Bloomington Police investigated each of the eight complaints obtained by WGLT. In the first seven, the excessive-force complaint was either not sustained or the officer was exonerated. The eighth case—involving the lieutenant who allegedly pepper sprayed the two men—is pending, Wamsley said.
Those not satisfied with an outcome of their complaint can ask the Public Safety and Community Relations Board to review it. That’s only happened twice since the board formed in late 2017. The Town of Normal does not have a comparable board, but it has been discussed.
Lawsuits and settlements
Another option: You can sue, like Jackson and Burrell did, although that also is rare.
Jackson and Burrell filed their lawsuit in January 2017, about a year after they were stopped at Mecherle Drive and Robinhood Lane. The city and its officers admitted pepper spraying and Tasering Jackson. But they denied it was excessive.
Last May, more than four years after the traffic stop, the city agreed to settle the lawsuit for $55,000. The city admitted no fault. Jackson and Burrell are not allowed to talk about the case with the media, according to a copy of the settlement obtained by WGLT.
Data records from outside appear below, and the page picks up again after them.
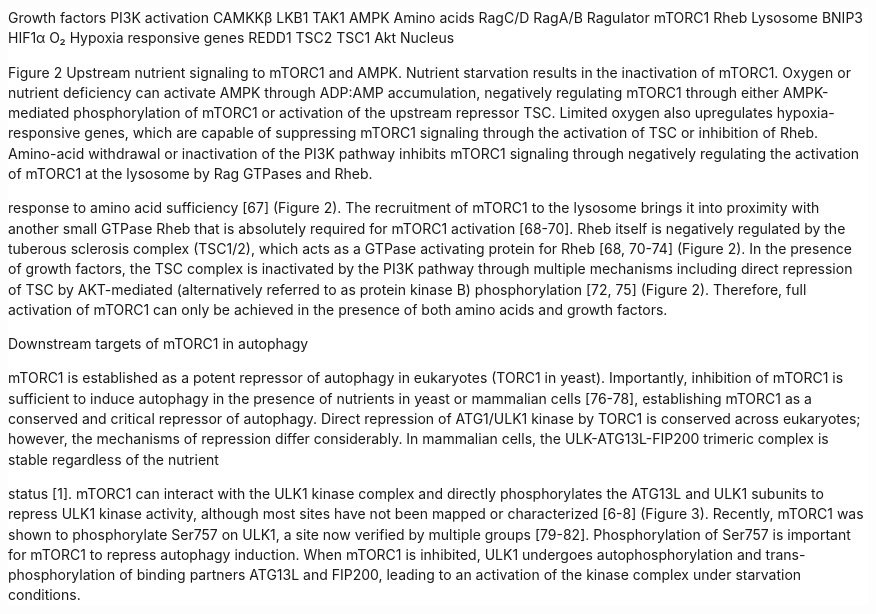 Growth factors
PI3K activation
CAMKKβ
LKB1
TAK1
AMPK
Amino acids
RagC/D
RagA/B
Ragulator
mTORC1
Rheb
Lysosome
BNIP3
HIF1α
O₂
Hypoxia
responsive
genes
REDD1
TSC2
TSC1
Akt
Nucleus

Figure 2 Upstream nutrient signaling to mTORC1 and AMPK. Nutrient starvation results in the inactivation of mTORC1. Oxygen or nutrient deficiency can activate AMPK through ADP:AMP accumulation, negatively regulating mTORC1 through either AMPK-mediated phosphorylation of mTORC1 or activation of the upstream repressor TSC. Limited oxygen also upregulates hypoxia-responsive genes, which are capable of suppressing mTORC1 signaling through the activation of TSC or inhibition of Rheb. Amino-acid withdrawal or inactivation of the PI3K pathway inhibits mTORC1 signaling through negatively regulating the activation of mTORC1 at the lysosome by Rag GTPases and Rheb.

response to amino acid sufficiency [67] (Figure 2). The recruitment of mTORC1 to the lysosome brings it into proximity with another small GTPase Rheb that is absolutely required for mTORC1 activation [68-70]. Rheb itself is negatively regulated by the tuberous sclerosis complex (TSC1/2), which acts as a GTPase activating protein for Rheb [68, 70-74] (Figure 2). In the presence of growth factors, the TSC complex is inactivated by the PI3K pathway through multiple mechanisms including direct repression of TSC by AKT-mediated (alternatively referred to as protein kinase B) phosphorylation [72, 75] (Figure 2). Therefore, full activation of mTORC1 can only be achieved in the presence of both amino acids and growth factors.

Downstream targets of mTORC1 in autophagy

mTORC1 is established as a potent repressor of autophagy in eukaryotes (TORC1 in yeast). Importantly, inhibition of mTORC1 is sufficient to induce autophagy in the presence of nutrients in yeast or mammalian cells [76-78], establishing mTORC1 as a conserved and critical repressor of autophagy. Direct repression of ATG1/ULK1 kinase by TORC1 is conserved across eukaryotes; however, the mechanisms of repression differ considerably. In mammalian cells, the ULK-ATG13L-FIP200 trimeric complex is stable regardless of the nutrient

status [1]. mTORC1 can interact with the ULK1 kinase complex and directly phosphorylates the ATG13L and ULK1 subunits to repress ULK1 kinase activity, although most sites have not been mapped or characterized [6-8] (Figure 3). Recently, mTORC1 was shown to phosphorylate Ser757 on ULK1, a site now verified by multiple groups [79-82]. Phosphorylation of Ser757 is important for mTORC1 to repress autophagy induction. When mTORC1 is inhibited, ULK1 undergoes autophosphorylation and trans-phosphorylation of binding partners ATG13L and FIP200, leading to an activation of the kinase complex under starvation conditions.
In a separate case, Gabriella Calhoun, a Black teenager, sued the city and six police officers over a June 2013 incident after a fight broke out at a Denny’s. Calhoun said a Bloomington officer grabbed her by the neck, slammed her to the ground, and damaged some of her teeth. She called it excessive force. Authorities accused her of assaulting and resisting an officer. Calhoun was acquitted of those charges, and she received a $120,000 settlement from the City of Bloomington, which admitted no wrongdoing.
BPD leaders say every use-of-force incident is thoroughly reviewed up the command chain, even if no citizen complaint or lawsuit is filed.
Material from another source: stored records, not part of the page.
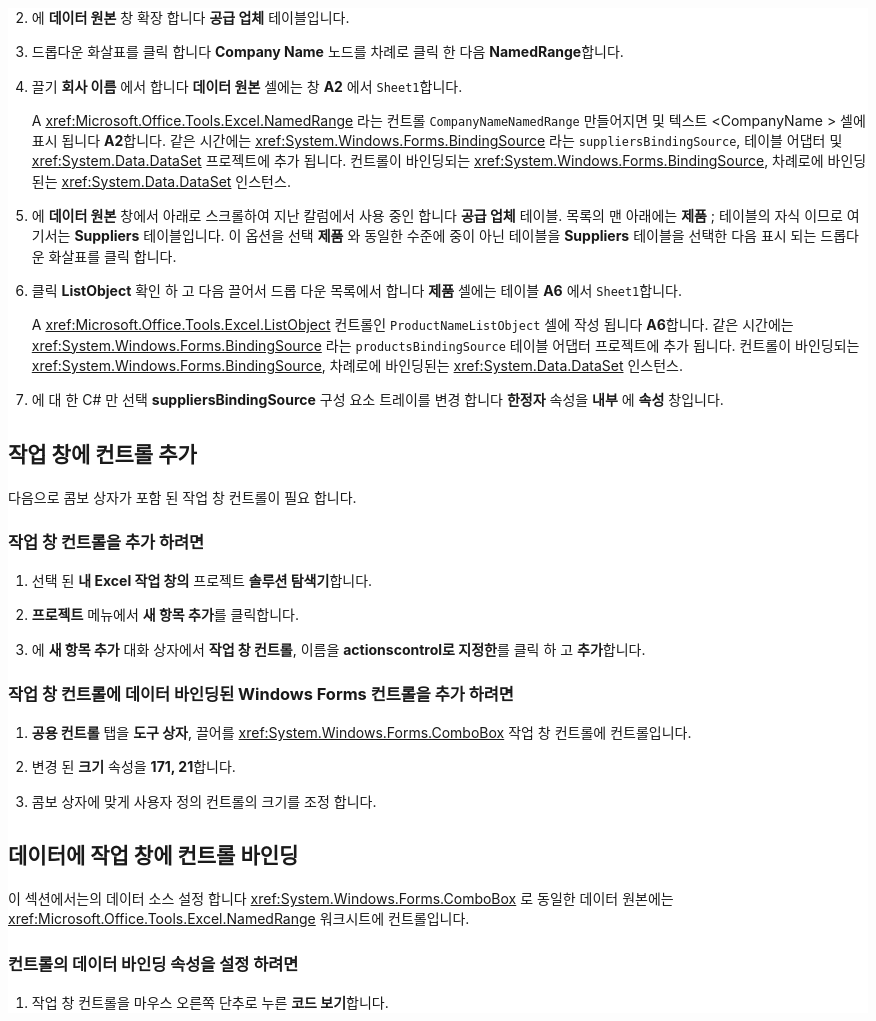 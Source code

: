 2.  에 **데이터 원본** 창 확장 합니다 **공급 업체** 테이블입니다.

3.  드롭다운 화살표를 클릭 합니다 **Company Name** 노드를 차례로 클릭 한 다음 **NamedRange**합니다.

4.  끌기 **회사 이름** 에서 합니다 **데이터 원본** 셀에는 창 **A2** 에서 `Sheet1`합니다.

     A <xref:Microsoft.Office.Tools.Excel.NamedRange> 라는 컨트롤 `CompanyNameNamedRange` 만들어지면 및 텍스트 \<CompanyName > 셀에 표시 됩니다 **A2**합니다. 같은 시간에는 <xref:System.Windows.Forms.BindingSource> 라는 `suppliersBindingSource`, 테이블 어댑터 및 <xref:System.Data.DataSet> 프로젝트에 추가 됩니다. 컨트롤이 바인딩되는 <xref:System.Windows.Forms.BindingSource>, 차례로에 바인딩된는 <xref:System.Data.DataSet> 인스턴스.

5.  에 **데이터 원본** 창에서 아래로 스크롤하여 지난 칼럼에서 사용 중인 합니다 **공급 업체** 테이블. 목록의 맨 아래에는 **제품** ; 테이블의 자식 이므로 여기서는 **Suppliers** 테이블입니다. 이 옵션을 선택 **제품** 와 동일한 수준에 중이 아닌 테이블을 **Suppliers** 테이블을 선택한 다음 표시 되는 드롭다운 화살표를 클릭 합니다.

6.  클릭 **ListObject** 확인 하 고 다음 끌어서 드롭 다운 목록에서 합니다 **제품** 셀에는 테이블 **A6** 에서 `Sheet1`합니다.

     A <xref:Microsoft.Office.Tools.Excel.ListObject> 컨트롤인 `ProductNameListObject` 셀에 작성 됩니다 **A6**합니다. 같은 시간에는 <xref:System.Windows.Forms.BindingSource> 라는 `productsBindingSource` 테이블 어댑터 프로젝트에 추가 됩니다. 컨트롤이 바인딩되는 <xref:System.Windows.Forms.BindingSource>, 차례로에 바인딩된는 <xref:System.Data.DataSet> 인스턴스.

7.  에 대 한 C# 만 선택 **suppliersBindingSource** 구성 요소 트레이를 변경 합니다 **한정자** 속성을 **내부** 에 **속성**  창입니다.

## <a name="add-controls-to-the-actions-pane"></a>작업 창에 컨트롤 추가
 다음으로 콤보 상자가 포함 된 작업 창 컨트롤이 필요 합니다.

### <a name="to-add-an-actions-pane-control"></a>작업 창 컨트롤을 추가 하려면

1.  선택 된 **내 Excel 작업 창의** 프로젝트 **솔루션 탐색기**합니다.

2.  **프로젝트** 메뉴에서 **새 항목 추가**를 클릭합니다.

3.  에 **새 항목 추가** 대화 상자에서 **작업 창 컨트롤**, 이름을 **actionscontrol로 지정한**를 클릭 하 고 **추가**합니다.

### <a name="to-add-data-bound-windows-forms-controls-to-an-actions-pane-control"></a>작업 창 컨트롤에 데이터 바인딩된 Windows Forms 컨트롤을 추가 하려면

1.  **공용 컨트롤** 탭을 **도구 상자**, 끌어를 <xref:System.Windows.Forms.ComboBox> 작업 창 컨트롤에 컨트롤입니다.

2.  변경 된 **크기** 속성을 **171, 21**합니다.

3.  콤보 상자에 맞게 사용자 정의 컨트롤의 크기를 조정 합니다.

## <a name="bind-the-control-on-the-actions-pane-to-data"></a>데이터에 작업 창에 컨트롤 바인딩
 이 섹션에서는의 데이터 소스 설정 합니다 <xref:System.Windows.Forms.ComboBox> 로 동일한 데이터 원본에는 <xref:Microsoft.Office.Tools.Excel.NamedRange> 워크시트에 컨트롤입니다.

### <a name="to-set-data-binding-properties-of-the-control"></a>컨트롤의 데이터 바인딩 속성을 설정 하려면

1.  작업 창 컨트롤을 마우스 오른쪽 단추로 누른 **코드 보기**합니다.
After any such incident, an officer must file a report—nicknamed a “Blue Team,” for the software used to do it—that is reviewed by his or her shift sergeant, then the shift lieutenant, and potentially others, said Wamsley, who oversees BPD’s Office of Professional Standards. Included is any video footage available from body-worn cameras, dashboard cameras, and other sources, he said.
“There are many layers to it. There’s a lot of documentation that goes into when somebody has to use force,” said Tim Power, an administrative sergeant who helps lead training at BPD.
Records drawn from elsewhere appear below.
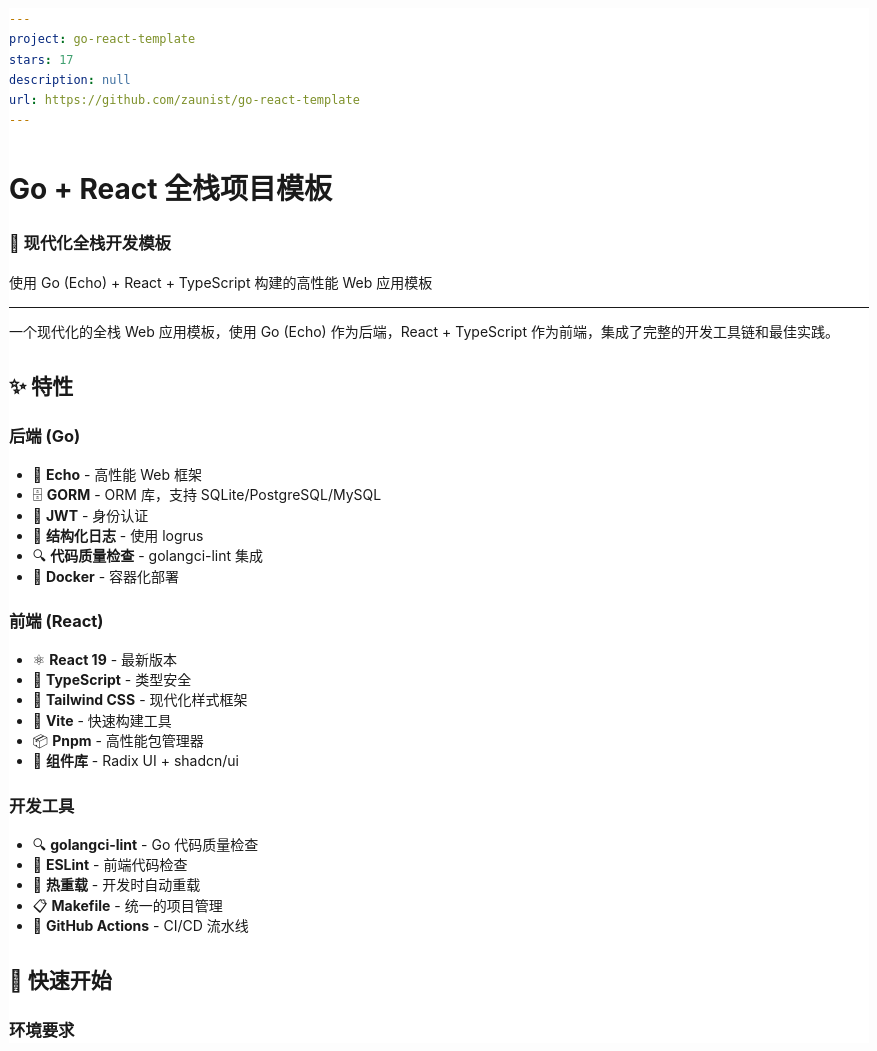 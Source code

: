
 ```yaml
---
project: go-react-template
stars: 17
description: null
url: https://github.com/zaunist/go-react-template
---
```


Go + React 全栈项目模板
=================

### 🚀 现代化全栈开发模板

使用 Go (Echo) + React + TypeScript 构建的高性能 Web 应用模板

* * *

一个现代化的全栈 Web 应用模板，使用 Go (Echo) 作为后端，React + TypeScript 作为前端，集成了完整的开发工具链和最佳实践。

✨ 特性
----

### 后端 (Go)

-   🚀 **Echo** - 高性能 Web 框架
-   🗄️ **GORM** - ORM 库，支持 SQLite/PostgreSQL/MySQL
-   🔐 **JWT** - 身份认证
-   📝 **结构化日志** - 使用 logrus
-   🔍 **代码质量检查** - golangci-lint 集成
-   🐳 **Docker** - 容器化部署

### 前端 (React)

-   ⚛️ **React 19** - 最新版本
-   📘 **TypeScript** - 类型安全
-   🎨 **Tailwind CSS** - 现代化样式框架
-   🔧 **Vite** - 快速构建工具
-   📦 **Pnpm** - 高性能包管理器
-   🧩 **组件库** - Radix UI + shadcn/ui

### 开发工具

-   🔍 **golangci-lint** - Go 代码质量检查
-   🔧 **ESLint** - 前端代码检查
-   🚀 **热重载** - 开发时自动重载
-   📋 **Makefile** - 统一的项目管理
-   🔄 **GitHub Actions** - CI/CD 流水线

🚀 快速开始
-------

### 环境要求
Donath noted that officers go through extensive de-escalation training throughout their careers. And the aftermath of any use-of-force incident is no secret to them, he said.
“They already know, ‘I have a body-worn camera.’ They know the other officers on scene have a body-worn camera. They already know that citizens can record, or businesses can record. They already know their supervisor is gonna watch it, his supervisor is gonna watch, and then another supervisor above that is gonna watch it. So it would pretty foolish to intentionally try to be excessive in your force,” Donath said.
“Could somebody just be having a bad day, and maybe they argued with their wife, or they had a prior call for service and it was really upsetting to them, and they just made a human error and did it? It’s possible,” he said. “But to intentionally do something like this is incredibly foolish because you’re gonna lose your job. You’ve got that potential to lose your job. And that’s not good for the family finances. So a lot of people recognize that, that it’s just not worth it.”
Editor's note: This story was updated July 8 from its original version, when new records became available through a Freedom of Information Act request.